#### [Required work]
The answer must consist of every line from the entries below that contains the word "textbf".

Stored data entries

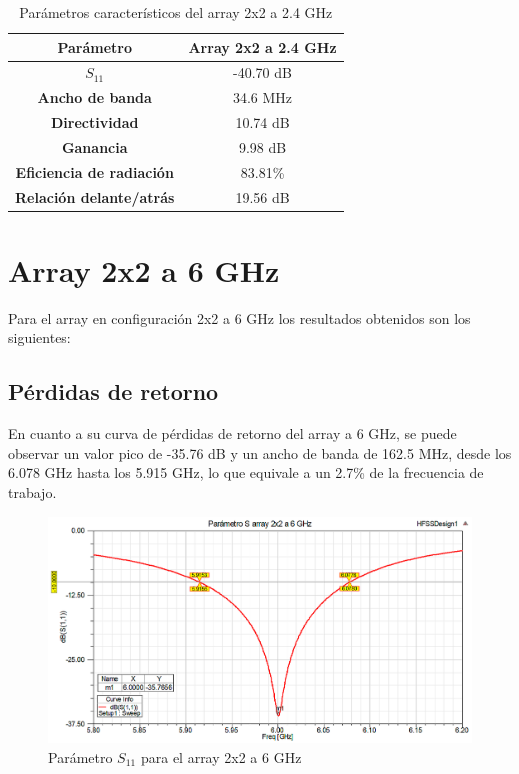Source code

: \begin{table}[H]
  
   
   \small %
   \centering %
   \begin{tabular}{c c} %
   \toprule[\heavyrulewidth]\toprule[\heavyrulewidth]
   \textbf{Parámetro} & \textbf{Array 2x2 a 2.4 GHz} \\ 
   \midrule
   \textbf{$S_{11}$} & -40.70 dB \\
   \textbf{Ancho de banda} & 34.6 MHz \\
   \textbf{Directividad} & 10.74 dB \\
   \textbf{Ganancia} & 9.98 dB \\
   \textbf{Eficiencia de radiación} & 83.81\% \\
   \textbf{Relación delante/atrás} & 19.56 dB \\

   \bottomrule[\heavyrulewidth] 
   \end{tabular}
   
   \caption{Parámetros característicos del array 2x2 a 2.4 GHz} 
   \label{tab:res2x21}
\end{table}












\section{Array 2x2 a 6 GHz}
\par Para el array en configuración 2x2 a 6 GHz los resultados obtenidos son los siguientes:

\subsection{Pérdidas de retorno}
\par En cuanto a su curva de pérdidas de retorno del array a 6 GHz, se puede observar un valor pico de -35.76 dB y un ancho de banda de 162.5 MHz, desde los 6.078 GHz hasta los 5.915 GHz, lo que equivale a un 2.7\% de la frecuencia de trabajo.
\\
\begin{figure}[H]
    \centering
        \includegraphics[width=\textwidth]{archivos/analisis/2x22/1}
        \caption{Parámetro $S_{11}$ para el array 2x2 a 6 GHz}
        \label{fig:s2x22}
\end{figure}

#### [Exercise answer]
   \textbf{Parámetro} & \textbf{Array 2x2 a 2.4 GHz} \\ 
   \textbf{$S_{11}$} & -40.70 dB \\
   \textbf{Ancho de banda} & 34.6 MHz \\
   \textbf{Directividad} & 10.74 dB \\
   \textbf{Ganancia} & 9.98 dB \\
   \textbf{Eficiencia de radiación} & 83.81\% \\
   \textbf{Relación delante/atrás} & 19.56 dB \\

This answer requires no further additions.